Assignment
Show every line of the records below that contains the word "처리합니다".

Data for this exercise Start Marker

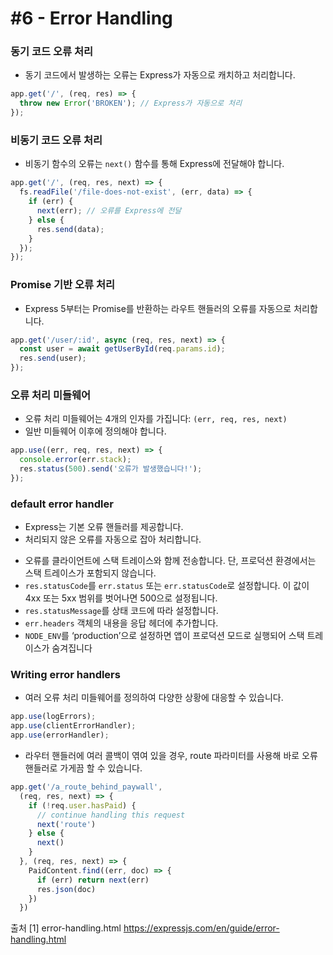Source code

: # #6 - Error Handling
### 동기 코드 오류 처리
- 동기 코드에서 발생하는 오류는 Express가 자동으로 캐치하고 처리합니다.

```javascript
app.get('/', (req, res) => {
  throw new Error('BROKEN'); // Express가 자동으로 처리
});
```

### 비동기 코드 오류 처리
- 비동기 함수의 오류는 `next()` 함수를 통해 Express에 전달해야 합니다.

```javascript
app.get('/', (req, res, next) => {
  fs.readFile('/file-does-not-exist', (err, data) => {
    if (err) {
      next(err); // 오류를 Express에 전달
    } else {
      res.send(data);
    }
  });
});
```

### Promise 기반 오류 처리
- Express 5부터는 Promise를 반환하는 라우트 핸들러의 오류를 자동으로 처리합니다.

```javascript
app.get('/user/:id', async (req, res, next) => {
  const user = await getUserById(req.params.id);
  res.send(user);
});
```

### 오류 처리 미들웨어
- 오류 처리 미들웨어는 4개의 인자를 가집니다: `(err, req, res, next)`
- 일반 미들웨어 이후에 정의해야 합니다.

```javascript
app.use((err, req, res, next) => {
  console.error(err.stack);
  res.status(500).send('오류가 발생했습니다!');
});
```

### default error handler
- Express는 기본 오류 핸들러를 제공합니다.
- 처리되지 않은 오류를 자동으로 잡아 처리합니다.
* 오류를 클라이언트에 스택 트레이스와 함께 전송합니다. 단, 프로덕션 환경에서는 스택 트레이스가 포함되지 않습니다.
* `res.statusCode`를 `err.status` 또는 `err.statusCode`로 설정합니다. 이 값이 4xx 또는 5xx 범위를 벗어나면 500으로 설정됩니다.
* `res.statusMessage`를 상태 코드에 따라 설정합니다.
* `err.headers` 객체의 내용을 응답 헤더에 추가합니다.
* `NODE_ENV`를 ‘production’으로 설정하면 앱이 프로덕션 모드로 실행되어 스택 트레이스가 숨겨집니다

### Writing error handlers
- 여러 오류 처리 미들웨어를 정의하여 다양한 상황에 대응할 수 있습니다.

```javascript
app.use(logErrors);
app.use(clientErrorHandler);
app.use(errorHandler);
```

* 라우터 핸들러에 여러 콜백이 엮여 있을 경우, route 파라미터를 사용해 바로 오류 핸들러로 가게끔 할 수 있습니다.
```js
app.get('/a_route_behind_paywall',
  (req, res, next) => {
    if (!req.user.hasPaid) {
      // continue handling this request
      next('route')
    } else {
      next()
    }
  }, (req, res, next) => {
    PaidContent.find((err, doc) => {
      if (err) return next(err)
      res.json(doc)
    })
  })
```


출처
[1] error-handling.html https://expressjs.com/en/guide/error-handling.html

Data for this exercise End Marker

Result for this exercise
- 동기 코드에서 발생하는 오류는 Express가 자동으로 캐치하고 처리합니다.
- Express 5부터는 Promise를 반환하는 라우트 핸들러의 오류를 자동으로 처리합니다.
- 처리되지 않은 오류를 자동으로 잡아 처리합니다.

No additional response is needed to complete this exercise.